My first day at New Voices, I remember scanning my desk. It had all the randomness and quirk of the magazine I’d been hired to run: a picture of the original 1970s staff sporting impressive Jew-fros, an old student comic about Israeli politics, and a golem figurine seeming to guard the office stapler.
Later that day, a former editor met me over kosher Indian food and described my list of tasks for the next couple years. I smiled. I nodded. And internally I channeled Edvard Munch’s “The Scream.”
I was fresh out of college, new to New York City, and in that moment, I was excited –
but I also had no idea how to take the subway to my job, let alone do it. I had never run a national publication. I had never headed a nonprofit. I contemplated why I thought moving cross-country to take on a scrappy Jewish student magazine sounded like a good idea.
Now I know why.
Since I took this job, folks have often asked me if the kids are alright – if Jewish millennials are meaningfully engaged and how we as a community are supposed to measure that engagement. After working with students for two years, it’s a simple question to answer. Yes, they’re engaged, in ways that are thoughtful, creative, diverse, and sometimes wonderfully weird. And to see that engagement, all you have to do is read what young Jews have to say.
Across New Voices, students are delving into what Jewish identity means in an age of intersectional activism. They’re investigating their complex relationships to Israel and diaspora. They’re challenging storied Jewish institutions and independently exploring and innovating their Jewish practice as adults, often for the first time. Every pitch in my inbox, every brainstorm session with a student writer, every piece I’ve edited, whether I agreed with it or not, has shown me just how vibrant the Jewish future looks. And I have been awed and entertained by that glimpse.
Today, per New Voices tradition, I hand over my bright orange Jewish media baby to a brand new editor close to the Jewish college experience. Her name is Abby Holtzman, she’s awesome, you should read her bio to see just how awesome and then write her lots of articles.
Per millennial tradition, I also thought about ghosting without a final post. Because goodbyes imply finality and let’s be real, I will live on in the New Voices’ comments section forever. Goodbyes are also universally terrible. They’re either too clipped or too drawn out, too sappy or too cavalier.
So, instead of goodbye, I just want to say thank you. Thank you to this crazy organization for putting a platform in the hands of the young and inexperienced since 1970, for trusting in their vision. Thank you to the New Voices veterans who mentored me over many phone calls and cups of coffee. And most of all, thank you to New Voices’ student writers, whose hard work, journalistic inquiry, and unadulterated chutzpah made me excited to go to work every morning – and keeps me continually excited about where American Jewish life is headed. You’ve created this magazine, and I’ve been honored to watch.

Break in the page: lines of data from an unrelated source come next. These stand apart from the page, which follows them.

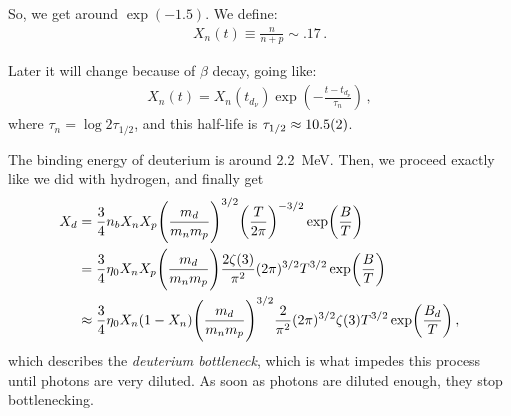 \documentclass[main.tex]{subfiles}
\begin{document}
So, we get around \(\exp(-1.5)\).
We define: 
%
\begin{align}
  X_n (t) \equiv \frac{n}{n+p} \sim \num{.17}
\,.
\end{align}

Later it will change because of \(\beta \) decay, going like: 
%
\begin{align}
  X_n(t) = X_n(t_{d_\nu }) \exp( - \frac{t - t_{d_\nu }}{\tau _n})
\,,
\end{align}
%
where \(\tau _n = \log 2 \tau_{1/2}\), and this half-life is \(\tau_{1/2} \approx \num{10.5+-0.2}\).

The binding energy of deuterium is around \SI{2.2}{MeV}.
Then, we proceed exactly like we did with hydrogen, and finally get 
%
\begin{align}
  X_d &= \frac{3}{4} n_b X_n X_p \qty(\frac{m_d}{m_nm_p})^{3/2} \qty(\frac{T}{2 \pi })^{-3/2} \exp(\frac{B}{T}) \\
  &= \frac{3}{4} \eta_0 X_n X_p \qty(\frac{m_d}{m_nm_p})
  \frac{2 \zeta (3)}{\pi^2} (2 \pi )^{3/2} T^{3/2} \exp(\frac{B}{T})  \\
  &\approx \frac{3}{4} \eta_0 X_n (1-X_n) \qty(\frac{m_d}{m_nm_p})^{3/2} \frac{2}{\pi^2} (2 \pi )^{3/2} \zeta (3) T^{3/2} \exp(\frac{B_d}{T})
\,,
\end{align}
%
which describes the \emph{deuterium bottleneck}, which is what impedes this process until photons are very diluted.
As soon as photons are diluted enough, they stop bottlenecking.
\end{document}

The New Voices desk has some new paraphernalia now: a postcard of Jewish anarchist Emma Goldman, old stickers and schedules from the past two Jewish student journalism conferences, a complimentary punk klezmer album for review… I can’t wait to see what Abby will add and how the desk will look to incoming editors, wondering to themselves what they’ve just taken on.
Whoever you are, don’t worry. You made the right choice.
Sara Weissman was the Editor in Chief of New Voices from October, 2016 through June, 2018. She’ll be starting Columbia Journalism School in the fall.